Exercise instructions –
After locating the line that contains "DeepFit brings Max, an" in the data below, set down exactly that line and each one after it through the line that contains "## Philosophy", and nothing more.

----------------------------------------

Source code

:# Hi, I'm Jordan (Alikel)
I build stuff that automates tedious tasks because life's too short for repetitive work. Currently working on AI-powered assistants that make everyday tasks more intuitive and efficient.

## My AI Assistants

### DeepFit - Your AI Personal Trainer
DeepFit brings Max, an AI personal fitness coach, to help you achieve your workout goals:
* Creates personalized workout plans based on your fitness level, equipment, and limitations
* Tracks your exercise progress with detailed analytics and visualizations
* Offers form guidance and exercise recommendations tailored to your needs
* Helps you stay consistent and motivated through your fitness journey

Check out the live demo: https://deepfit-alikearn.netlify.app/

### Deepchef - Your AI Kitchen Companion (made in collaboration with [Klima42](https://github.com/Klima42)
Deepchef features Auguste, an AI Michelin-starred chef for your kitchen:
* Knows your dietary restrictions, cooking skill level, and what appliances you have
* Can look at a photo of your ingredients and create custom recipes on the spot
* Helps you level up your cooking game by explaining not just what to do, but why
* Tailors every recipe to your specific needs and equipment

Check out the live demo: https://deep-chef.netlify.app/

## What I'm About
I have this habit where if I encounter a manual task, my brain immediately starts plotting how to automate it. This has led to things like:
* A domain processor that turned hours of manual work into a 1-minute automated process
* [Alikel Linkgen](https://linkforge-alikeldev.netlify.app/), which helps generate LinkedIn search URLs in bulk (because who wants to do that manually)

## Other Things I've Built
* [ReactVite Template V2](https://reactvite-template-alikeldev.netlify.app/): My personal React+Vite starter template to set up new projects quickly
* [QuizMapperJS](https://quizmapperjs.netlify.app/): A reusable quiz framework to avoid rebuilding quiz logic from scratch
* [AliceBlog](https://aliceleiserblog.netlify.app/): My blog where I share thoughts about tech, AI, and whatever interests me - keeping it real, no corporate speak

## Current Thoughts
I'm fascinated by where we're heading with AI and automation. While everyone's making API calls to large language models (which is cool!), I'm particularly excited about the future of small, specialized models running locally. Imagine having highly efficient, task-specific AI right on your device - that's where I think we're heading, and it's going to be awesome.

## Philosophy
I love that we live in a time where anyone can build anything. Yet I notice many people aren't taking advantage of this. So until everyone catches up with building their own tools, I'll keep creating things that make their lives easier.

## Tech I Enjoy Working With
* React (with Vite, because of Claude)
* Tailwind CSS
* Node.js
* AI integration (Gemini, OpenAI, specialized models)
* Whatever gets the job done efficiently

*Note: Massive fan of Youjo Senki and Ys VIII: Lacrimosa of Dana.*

----------------------------------------

Task response –
DeepFit brings Max, an AI personal fitness coach, to help you achieve your workout goals:
* Creates personalized workout plans based on your fitness level, equipment, and limitations
* Tracks your exercise progress with detailed analytics and visualizations
* Offers form guidance and exercise recommendations tailored to your needs
* Helps you stay consistent and motivated through your fitness journey

Check out the live demo: https://deepfit-alikearn.netlify.app/

### Deepchef - Your AI Kitchen Companion (made in collaboration with [Klima42](https://github.com/Klima42)
Deepchef features Auguste, an AI Michelin-starred chef for your kitchen:
* Knows your dietary restrictions, cooking skill level, and what appliances you have
* Can look at a photo of your ingredients and create custom recipes on the spot
* Helps you level up your cooking game by explaining not just what to do, but why
* Tailors every recipe to your specific needs and equipment

Check out the live demo: https://deep-chef.netlify.app/

## What I'm About
I have this habit where if I encounter a manual task, my brain immediately starts plotting how to automate it. This has led to things like:
* A domain processor that turned hours of manual work into a 1-minute automated process
* [Alikel Linkgen](https://linkforge-alikeldev.netlify.app/), which helps generate LinkedIn search URLs in bulk (because who wants to do that manually)

## Other Things I've Built
* [ReactVite Template V2](https://reactvite-template-alikeldev.netlify.app/): My personal React+Vite starter template to set up new projects quickly
* [QuizMapperJS](https://quizmapperjs.netlify.app/): A reusable quiz framework to avoid rebuilding quiz logic from scratch
* [AliceBlog](https://aliceleiserblog.netlify.app/): My blog where I share thoughts about tech, AI, and whatever interests me - keeping it real, no corporate speak

## Current Thoughts
I'm fascinated by where we're heading with AI and automation. While everyone's making API calls to large language models (which is cool!), I'm particularly excited about the future of small, specialized models running locally. Imagine having highly efficient, task-specific AI right on your device - that's where I think we're heading, and it's going to be awesome.

## Philosophy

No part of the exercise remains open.